Before my wife left for the road on Wednesday, we consummated our marriage trucker style in the back of her cab. Eight hours of sure bliss, as her co-driver picked up the empty trailer, cleaned it out, and drove it to the dock where it was loaded up with yogurt. My wife walked me back to my car parked at the yards where we could give our goodbyes and I drove home. We call each other twice a day, and she doesn't know when she'll be back home; it's up to the dispatchers. Last I heard, they had dropped their load in Ohio and were headed back to California. Her birthday's coming up tomorrow, and we will have to delay the celebration for when she finally returns, whenever that is.

The article was published on Thursday evening and so far has 268 likes, 6 tweets, and 6 shares. The Lone Star Q, an online publication that is less than two months old, is not registered as a major news outlet, which means the national media probably hasn't seen this story. That's why I am asking everyone to help this go viral. I am hoping that by putting our story out there, it will help shift attitudes. We could have done this is stealth, but we deliberately chose not to.

The following is an excerpt from the article. If you like it, please share it in as many places as you can.

Hugs and Blessings,
Sofia Featherwind

Two Transgender Women Marry in Utah
by Sophia Jean Hawes Lutrova, aka Sofia Featherwind

We’re legally married in Utah. In Utah!

We’re two transgender women who never saw the day coming when we would be able to do this. We’re going to file our income taxes jointly this year and change our names. I will become Mrs. Sophia Jean Hawes Lutrova, and she will become Mrs. Danilynn Louise (Tingey) Lutrova.

Danilynn feels strongly about the need for marriage equality in Utah because it affects transgender people as well.

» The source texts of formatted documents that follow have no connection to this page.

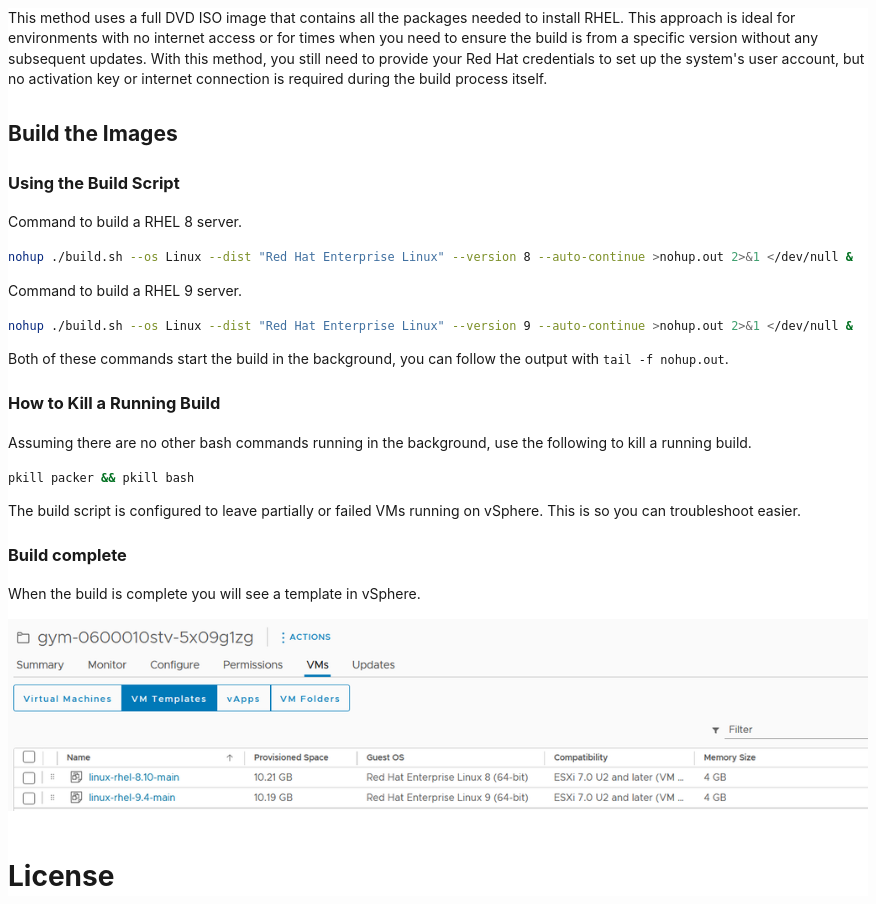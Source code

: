 This method uses a full DVD ISO image that contains all the packages needed to install RHEL. This approach is ideal for environments with no internet access or for times when you need to ensure the build is from a specific version without any subsequent updates. With this method, you still need to provide your Red Hat credentials to set up the system's user account, but no activation key or internet connection is required during the build process itself.

## Build the Images

### Using the Build Script

Command to build a RHEL 8 server.

```bash
nohup ./build.sh --os Linux --dist "Red Hat Enterprise Linux" --version 8 --auto-continue >nohup.out 2>&1 </dev/null &
```

Command to build a RHEL 9 server.

```bash
nohup ./build.sh --os Linux --dist "Red Hat Enterprise Linux" --version 9 --auto-continue >nohup.out 2>&1 </dev/null &
```

Both of these commands start the build in the background, you can follow the output with `tail -f nohup.out`.

### How to Kill a Running Build

Assuming there are no other bash commands running in the background, use the following to kill a running build.

```bash
pkill packer && pkill bash
```

The build script is configured to leave partially or failed VMs running on vSphere. This is so you can troubleshoot easier.

### Build complete

When the build is complete you will see a template in vSphere.

![](./docs/assets/images/vsphere-templates.png)

# License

A military child, I moved to North Texas when I was 12. With the exception of four years in the Navy in San Diego, I spent the next 33 years in the Fort Worth area, trying to stay true to my Baptist upbringing. I married, had two children, and then began my transition while I was there. Eventually, painfully, I had to leave Texas for employment in first Kentucky and then Utah, leaving my wife and children behind. Our marriage of 13 years was not strong enough to survive all the change and stress.